WORK TO BE COMPLETED: Within the material below, transcribe exactly the lines from the one holding "- **Daily recorded sessions**" through the one holding "- **Database**: MongoDB", keeping both ends and skipping the rest.

RECORD EXCERPTS:
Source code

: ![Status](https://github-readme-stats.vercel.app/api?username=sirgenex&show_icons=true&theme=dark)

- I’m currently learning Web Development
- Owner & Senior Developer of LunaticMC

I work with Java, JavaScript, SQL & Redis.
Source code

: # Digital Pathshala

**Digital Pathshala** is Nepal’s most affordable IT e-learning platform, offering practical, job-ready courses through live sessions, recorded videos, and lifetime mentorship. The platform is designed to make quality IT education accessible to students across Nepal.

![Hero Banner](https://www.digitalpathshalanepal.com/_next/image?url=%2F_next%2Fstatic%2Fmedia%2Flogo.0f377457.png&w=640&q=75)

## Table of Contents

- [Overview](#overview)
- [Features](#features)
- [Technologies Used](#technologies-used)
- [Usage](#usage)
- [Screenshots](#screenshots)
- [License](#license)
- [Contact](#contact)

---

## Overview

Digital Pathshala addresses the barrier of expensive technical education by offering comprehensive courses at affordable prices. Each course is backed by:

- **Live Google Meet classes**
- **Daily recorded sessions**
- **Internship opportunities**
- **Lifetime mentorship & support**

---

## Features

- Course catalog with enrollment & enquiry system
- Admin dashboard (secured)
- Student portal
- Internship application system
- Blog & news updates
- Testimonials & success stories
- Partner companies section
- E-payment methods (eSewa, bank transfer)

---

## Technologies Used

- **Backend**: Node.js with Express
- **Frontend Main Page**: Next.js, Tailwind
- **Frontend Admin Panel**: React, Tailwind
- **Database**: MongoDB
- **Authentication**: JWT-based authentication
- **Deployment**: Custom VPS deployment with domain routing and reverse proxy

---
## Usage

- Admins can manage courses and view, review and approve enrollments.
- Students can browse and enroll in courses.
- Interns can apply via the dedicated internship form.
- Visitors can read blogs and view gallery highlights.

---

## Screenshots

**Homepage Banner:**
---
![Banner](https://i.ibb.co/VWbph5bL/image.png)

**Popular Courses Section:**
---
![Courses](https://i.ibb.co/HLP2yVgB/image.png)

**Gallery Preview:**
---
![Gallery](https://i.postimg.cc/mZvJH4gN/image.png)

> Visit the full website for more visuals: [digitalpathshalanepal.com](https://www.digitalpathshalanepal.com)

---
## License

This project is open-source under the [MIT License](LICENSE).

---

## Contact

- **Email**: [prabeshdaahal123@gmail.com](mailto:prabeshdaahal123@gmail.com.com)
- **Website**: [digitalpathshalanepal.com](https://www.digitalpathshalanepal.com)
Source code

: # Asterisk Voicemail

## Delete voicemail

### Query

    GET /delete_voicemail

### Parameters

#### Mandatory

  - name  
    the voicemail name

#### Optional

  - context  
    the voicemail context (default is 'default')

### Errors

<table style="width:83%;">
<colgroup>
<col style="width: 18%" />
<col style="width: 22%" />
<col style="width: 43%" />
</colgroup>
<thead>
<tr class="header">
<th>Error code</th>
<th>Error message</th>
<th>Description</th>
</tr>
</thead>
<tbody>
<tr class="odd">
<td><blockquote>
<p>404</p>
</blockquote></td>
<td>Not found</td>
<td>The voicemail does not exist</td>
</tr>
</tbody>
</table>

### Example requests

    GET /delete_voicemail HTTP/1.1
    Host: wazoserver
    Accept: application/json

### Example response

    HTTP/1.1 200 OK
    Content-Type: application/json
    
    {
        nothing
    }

SOLVED EXERCISE:
- **Daily recorded sessions**
- **Internship opportunities**
- **Lifetime mentorship & support**

---

## Features

- Course catalog with enrollment & enquiry system
- Admin dashboard (secured)
- Student portal
- Internship application system
- Blog & news updates
- Testimonials & success stories
- Partner companies section
- E-payment methods (eSewa, bank transfer)

---

## Technologies Used

- **Backend**: Node.js with Express
- **Frontend Main Page**: Next.js, Tailwind
- **Frontend Admin Panel**: React, Tailwind
- **Database**: MongoDB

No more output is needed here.